Senior European officials see little chance that Russia will be willing to ease global food pressures by striking a deal to allow Ukraine to resume crucial grain exports, saying the Kremlin sees the crisis as leverage against Kyiv and his allies.

Government and intelligence officials say UN-facilitated negotiations with Moscow and Kyiv are still struggling to make progress. They asked not to be identified discussing such sensitive topics. Many issues remain unresolved, said a person familiar with the talks, including how goods can be safely transported into and out of Ukraine.

One of the people said the Kremlin had fabricated the debate as a way to get sanctions lifted and intended to use the threat of world hunger as a negotiating tool in any future peace talks.

The United States has not sanctioned any Russian agricultural products in response to the war and says there is no link between the sanctions imposed on Moscow and grain or fertilizer exports from Russia or Ukraine.

Russian President Vladimir Putin’s invasion caused untold human and economic destruction in Ukraine and forced millions to flee within or to Europe. It has also triggered what many policymakers are warning of as a spiraling food crisis around the world by cutting off shipments of Ukrainian agricultural products, at a time when prices are already rising and shortages are being felt as far away as North Africa and in Asia.

With Ukrainian Black Sea ports strewn with mines and Russia effectively blocking shipping in the region, countries from Turkey to the United States have scrambled to find a solution to get Ukrainian grain flowing again. It is estimated that more than 25 million tonnes of cereals, sunflower oil and other basic products are blocked. The Kyiv government has also accused Moscow of stealing its grain stores and moving them to Russia, and of targeting storage facilities with missile strikes. Russia denies using food as a weapon.

There remains hope that Ukrainian and Russian ministers could meet for talks in the Turkish city of Istanbul this week, according to a person familiar with the talks. The UN-facilitated talks would aim to reach the outline of an agreement this month to move 2 million metric tons of grain per month starting in July, the person said.

Russian Foreign Minister Sergei Lavrov met his Turkish counterpart Mevlut Cavusoglu in Ankara last week. The talks, to which Ukraine said it was not invited, did not lead to any progress.

Either way, Ukraine is unlikely to agree to a request from Moscow to remove mines from ports placed to defend them against possible attacks by Russian forces. Kyiv said it was not convinced by assurances from Moscow that it would not strike, noting that Russia had also insisted before the war that it had no intention of invading.

The crisis has sparked a scramble to get grain out of Ukraine via alternative routes across Europe before the next harvest arrives. President Volodymyr Zelenskiy said the amount of grain awaiting shipment out of Ukraine could reach 75 million tonnes in the fall after this harvest.

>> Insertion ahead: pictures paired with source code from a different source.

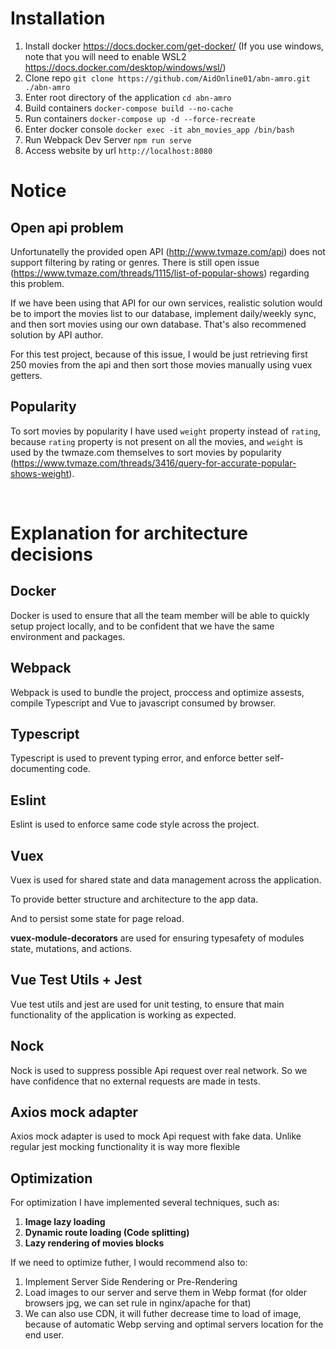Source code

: # Installation
1. Install docker https://docs.docker.com/get-docker/ (If you use windows, note that you will need to enable WSL2 https://docs.docker.com/desktop/windows/wsl/)
2. Clone repo `git clone https://github.com/AidOnline01/abn-amro.git ./abn-amro`
3. Enter root directory of the application `cd abn-amro`
4. Build containers `docker-compose build --no-cache`
5. Run containers `docker-compose up -d --force-recreate`
6. Enter docker console `docker exec -it abn_movies_app /bin/bash`
7. Run Webpack Dev Server `npm run serve`
8. Access website by url `http://localhost:8080` 

# Notice

## Open api problem
Unfortunatelly the provided open API (http://www.tvmaze.com/api) does not support filtering by rating or genres. There is still open issue (https://www.tvmaze.com/threads/1115/list-of-popular-shows) regarding this problem.

If we have been using that API for our own services, realistic solution would be to import the movies list to our database, implement daily/weekly sync, and then sort movies using our own database. That's also recommened solution by API author.

For this test project, because of this issue, I would be just retrieving first 250 movies from the api and then sort those movies manually using vuex getters.

## Popularity
To sort movies by popularity I have used `weight` property instead of `rating`, because `rating` property is not present on all the movies, and `weight` is used by the twmaze.com themselves to sort movies by popularity (https://www.tvmaze.com/threads/3416/query-for-accurate-popular-shows-weight). 

<br>


# Explanation for architecture decisions

## Docker
Docker is used to ensure that all the team member will be able to quickly setup project locally, and to be confident that we have the same environment and packages.

## Webpack
Webpack is used to bundle the project, proccess and optimize assests, compile Typescript and Vue to javascript consumed by browser.

## Typescript
Typescript is used to prevent typing error, and enforce better self-documenting code.

## Eslint
Eslint is used to enforce same code style across the project.

## Vuex
Vuex is used for shared state and data management across the application. 

To provide better structure and architecture to the app data. 

And to persist some state for page reload. 

**vuex-module-decorators** are used for ensuring typesafety of modules state, mutations, and actions. 

## Vue Test Utils + Jest
Vue test utils and jest are used for unit testing, to ensure that main functionality of the application is working as expected.

## Nock
Nock is used to suppress possible Api request over real network. So we have confidence that no external requests are made in tests.

## Axios mock adapter
Axios mock adapter is used to mock Api request with fake data. Unlike regular jest mocking functionality it is way more flexible

## Optimization
For optimization I have implemented several techniques, such as: 
1. **Image lazy loading**
1. **Dynamic route loading (Code splitting)**
1. **Lazy rendering of movies blocks**

If we need to optimize futher, I would recommend also to:
1. Implement Server Side Rendering or Pre-Rendering
1. Load images to our server and serve them in Webp format (for older browsers jpg, we can set rule in nginx/apache for that)
1. We can also use CDN, it will futher decrease time to load of image, because of automatic Webp serving and optimal servers location for the end user.
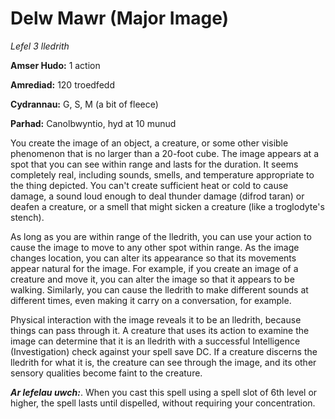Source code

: # Delw Mawr (Major Image)

*Lefel 3 lledrith*

**Amser Hudo:** 1 action

**Amrediad:** 120 troedfedd

**Cydrannau:** G, S, M (a bit of fleece)

**Parhad:** Canolbwyntio, hyd at 10  munud

You create the image of an object, a creature, or some other visible phenomenon that is no larger than a 20-foot cube. The image appears at a spot that you can see within range and lasts for the duration. It seems completely real, including sounds, smells, and temperature appropriate to the thing depicted. You can't create sufficient heat or cold to cause damage, a sound loud enough to deal thunder damage (difrod taran) or deafen a creature, or a smell that might sicken a creature (like a troglodyte's stench).

As long as you are within range of the lledrith, you can use your action to cause the image to move to any other spot within range. As the image changes location, you can alter its appearance so that its movements appear natural for the image. For example, if you create an image of a creature and move it, you can alter the image so that it appears to be walking. Similarly, you can cause the lledrith to make different sounds at different times, even making it carry on a conversation, for example.

Physical interaction with the image reveals it to be an lledrith, because things can pass through it. A creature that uses its action to examine the image can determine that it is an lledrith with a successful Intelligence (Investigation) check against your spell save DC. If a creature discerns the lledrith for what it is, the creature can see through the image, and its other sensory qualities become faint to the creature.

***Ar lefelau uwch:***. When you cast this spell using a spell slot of 6th level or higher, the spell lasts until dispelled, without requiring your concentration.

Clearance would take months, even if accepted. Instead, the grain could flow out of three Black Sea ports through “safe routes” through Ukrainian territorial waters to the Bosphorus, one of the people said. It is unclear how this would avoid having to remove mines from ports so that ships could dock and pick up grain before sailing on these marked lanes. Cavusoglu said on Wednesday that it was not necessary to clear all the mines to establish the corridor.

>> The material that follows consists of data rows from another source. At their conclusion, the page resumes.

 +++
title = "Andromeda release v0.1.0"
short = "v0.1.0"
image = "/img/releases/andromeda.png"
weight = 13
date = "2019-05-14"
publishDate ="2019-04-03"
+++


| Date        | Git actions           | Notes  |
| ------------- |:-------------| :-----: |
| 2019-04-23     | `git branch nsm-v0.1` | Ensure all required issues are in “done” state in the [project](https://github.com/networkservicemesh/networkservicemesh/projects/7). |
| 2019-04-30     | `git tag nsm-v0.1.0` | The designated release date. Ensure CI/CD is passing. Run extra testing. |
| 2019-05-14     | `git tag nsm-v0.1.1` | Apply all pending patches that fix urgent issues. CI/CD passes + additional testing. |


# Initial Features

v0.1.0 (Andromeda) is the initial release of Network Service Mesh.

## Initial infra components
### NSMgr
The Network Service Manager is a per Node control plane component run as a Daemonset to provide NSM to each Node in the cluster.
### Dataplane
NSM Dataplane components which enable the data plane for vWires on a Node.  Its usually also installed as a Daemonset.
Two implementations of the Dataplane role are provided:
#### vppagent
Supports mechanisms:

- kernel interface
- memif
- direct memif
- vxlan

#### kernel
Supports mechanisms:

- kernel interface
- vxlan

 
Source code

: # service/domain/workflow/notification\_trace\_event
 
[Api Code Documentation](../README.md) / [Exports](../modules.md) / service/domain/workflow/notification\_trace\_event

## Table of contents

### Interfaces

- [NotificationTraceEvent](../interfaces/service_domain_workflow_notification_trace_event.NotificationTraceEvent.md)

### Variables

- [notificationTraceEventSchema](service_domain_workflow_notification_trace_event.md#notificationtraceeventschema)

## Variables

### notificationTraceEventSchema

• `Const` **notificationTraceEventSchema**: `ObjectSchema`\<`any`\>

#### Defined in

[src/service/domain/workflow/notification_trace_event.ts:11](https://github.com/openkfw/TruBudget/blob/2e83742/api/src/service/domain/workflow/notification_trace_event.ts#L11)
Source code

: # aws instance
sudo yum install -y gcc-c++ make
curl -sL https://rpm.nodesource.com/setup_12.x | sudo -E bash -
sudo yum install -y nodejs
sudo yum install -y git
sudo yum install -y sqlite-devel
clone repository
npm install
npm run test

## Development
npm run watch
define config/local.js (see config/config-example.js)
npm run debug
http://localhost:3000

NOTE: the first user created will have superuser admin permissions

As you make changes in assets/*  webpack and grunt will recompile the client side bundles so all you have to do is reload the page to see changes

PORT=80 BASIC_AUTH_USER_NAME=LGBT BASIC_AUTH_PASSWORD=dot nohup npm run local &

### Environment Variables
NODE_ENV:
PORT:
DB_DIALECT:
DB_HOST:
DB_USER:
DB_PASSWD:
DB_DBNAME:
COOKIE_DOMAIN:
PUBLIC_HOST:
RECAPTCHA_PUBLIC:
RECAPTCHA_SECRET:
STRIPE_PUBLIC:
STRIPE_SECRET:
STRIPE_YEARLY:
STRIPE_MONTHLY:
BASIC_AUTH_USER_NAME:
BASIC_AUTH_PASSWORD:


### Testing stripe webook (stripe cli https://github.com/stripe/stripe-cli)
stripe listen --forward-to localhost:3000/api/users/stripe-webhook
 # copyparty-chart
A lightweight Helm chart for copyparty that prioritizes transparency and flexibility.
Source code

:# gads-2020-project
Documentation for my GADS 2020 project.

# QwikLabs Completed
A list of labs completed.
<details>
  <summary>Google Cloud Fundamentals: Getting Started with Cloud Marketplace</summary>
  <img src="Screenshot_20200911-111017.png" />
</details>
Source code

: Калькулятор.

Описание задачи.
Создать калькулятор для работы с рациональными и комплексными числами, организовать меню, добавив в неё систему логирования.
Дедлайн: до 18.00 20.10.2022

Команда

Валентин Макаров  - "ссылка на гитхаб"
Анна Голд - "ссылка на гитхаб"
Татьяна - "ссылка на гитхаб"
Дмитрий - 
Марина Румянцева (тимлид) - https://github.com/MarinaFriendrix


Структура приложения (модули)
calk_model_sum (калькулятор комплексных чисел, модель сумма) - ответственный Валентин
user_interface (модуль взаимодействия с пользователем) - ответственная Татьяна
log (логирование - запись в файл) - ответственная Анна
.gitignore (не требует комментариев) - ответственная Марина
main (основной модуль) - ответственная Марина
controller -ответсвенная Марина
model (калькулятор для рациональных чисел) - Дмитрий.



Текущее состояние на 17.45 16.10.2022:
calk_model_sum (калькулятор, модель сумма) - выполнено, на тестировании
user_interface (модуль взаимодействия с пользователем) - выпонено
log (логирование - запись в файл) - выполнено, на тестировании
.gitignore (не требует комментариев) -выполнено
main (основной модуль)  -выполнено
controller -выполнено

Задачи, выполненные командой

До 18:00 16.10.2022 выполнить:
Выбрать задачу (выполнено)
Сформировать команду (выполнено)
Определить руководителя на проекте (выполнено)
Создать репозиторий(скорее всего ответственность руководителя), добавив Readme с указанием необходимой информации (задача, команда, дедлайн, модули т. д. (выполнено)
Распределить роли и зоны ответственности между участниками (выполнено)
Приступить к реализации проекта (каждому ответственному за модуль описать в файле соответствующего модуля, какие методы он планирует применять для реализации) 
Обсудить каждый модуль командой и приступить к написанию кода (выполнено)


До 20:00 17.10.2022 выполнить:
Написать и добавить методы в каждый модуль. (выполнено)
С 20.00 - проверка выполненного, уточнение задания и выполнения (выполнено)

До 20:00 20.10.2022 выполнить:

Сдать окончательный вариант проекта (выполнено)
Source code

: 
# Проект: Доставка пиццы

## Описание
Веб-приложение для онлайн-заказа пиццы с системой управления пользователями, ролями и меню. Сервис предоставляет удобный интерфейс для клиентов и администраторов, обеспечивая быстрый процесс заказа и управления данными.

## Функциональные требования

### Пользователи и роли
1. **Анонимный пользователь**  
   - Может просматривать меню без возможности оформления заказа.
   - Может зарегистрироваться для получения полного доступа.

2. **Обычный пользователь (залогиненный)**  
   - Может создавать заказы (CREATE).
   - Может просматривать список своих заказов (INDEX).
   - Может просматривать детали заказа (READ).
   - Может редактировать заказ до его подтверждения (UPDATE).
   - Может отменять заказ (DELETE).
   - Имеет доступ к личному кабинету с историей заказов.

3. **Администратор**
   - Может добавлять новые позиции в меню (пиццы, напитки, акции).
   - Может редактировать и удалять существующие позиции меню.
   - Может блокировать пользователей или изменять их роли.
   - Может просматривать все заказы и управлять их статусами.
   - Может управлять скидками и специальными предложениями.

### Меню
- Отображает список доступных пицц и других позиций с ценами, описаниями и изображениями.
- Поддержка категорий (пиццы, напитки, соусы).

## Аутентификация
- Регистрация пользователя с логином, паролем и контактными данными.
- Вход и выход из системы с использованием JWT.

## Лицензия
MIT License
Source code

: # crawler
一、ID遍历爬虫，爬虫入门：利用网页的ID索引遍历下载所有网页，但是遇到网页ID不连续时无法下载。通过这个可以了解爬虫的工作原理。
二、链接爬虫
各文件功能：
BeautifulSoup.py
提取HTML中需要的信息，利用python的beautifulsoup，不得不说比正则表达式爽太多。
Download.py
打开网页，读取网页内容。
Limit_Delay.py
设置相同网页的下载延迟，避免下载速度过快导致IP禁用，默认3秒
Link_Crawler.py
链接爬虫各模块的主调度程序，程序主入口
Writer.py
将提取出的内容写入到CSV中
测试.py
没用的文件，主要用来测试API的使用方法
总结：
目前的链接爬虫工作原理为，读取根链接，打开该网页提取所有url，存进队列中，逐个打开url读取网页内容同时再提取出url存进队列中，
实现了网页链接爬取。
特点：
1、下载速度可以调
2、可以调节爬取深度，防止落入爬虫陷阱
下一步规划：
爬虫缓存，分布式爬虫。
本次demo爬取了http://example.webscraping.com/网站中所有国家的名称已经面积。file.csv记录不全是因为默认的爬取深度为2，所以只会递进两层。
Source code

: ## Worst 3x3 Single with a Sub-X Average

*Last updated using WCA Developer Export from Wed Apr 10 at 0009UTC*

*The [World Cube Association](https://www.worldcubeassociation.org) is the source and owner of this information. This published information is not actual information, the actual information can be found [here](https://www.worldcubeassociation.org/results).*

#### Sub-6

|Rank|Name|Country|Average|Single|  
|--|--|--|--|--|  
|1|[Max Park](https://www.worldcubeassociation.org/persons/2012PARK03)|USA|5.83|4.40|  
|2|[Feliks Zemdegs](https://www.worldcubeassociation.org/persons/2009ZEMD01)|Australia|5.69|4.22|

There is a separate discussion between the EU and other nations around the use of ports in Poland and Romania and the possibility of rail transport links to more distant ports in the Netherlands, Germany and the the Adriatic, the person said. President Joe Biden said on Tuesday that the United States was working to build temporary silos in Poland and other places along the Ukrainian border and then send grain by train.

Overland routes are likely to be much slower and face their own logistical challenges, including overcrowded rail networks, lagging ports in Eastern Europe and differing rail gauges to Europe. Even if these issues are all resolved, it would not completely replace exports from Black Sea ports, the person said.

One official said the biggest problem of all was lack of trust in Russia. Putin has directly linked the unblocking of Ukrainian grain shipments to the lifting of sanctions against Russia, and his officials continue to perpetuate the claim that food shortages are the result of those sanctions.

A senior European intelligence officer said Moscow was spreading a similar message through influence and disinformation operations in the Middle East and Africa.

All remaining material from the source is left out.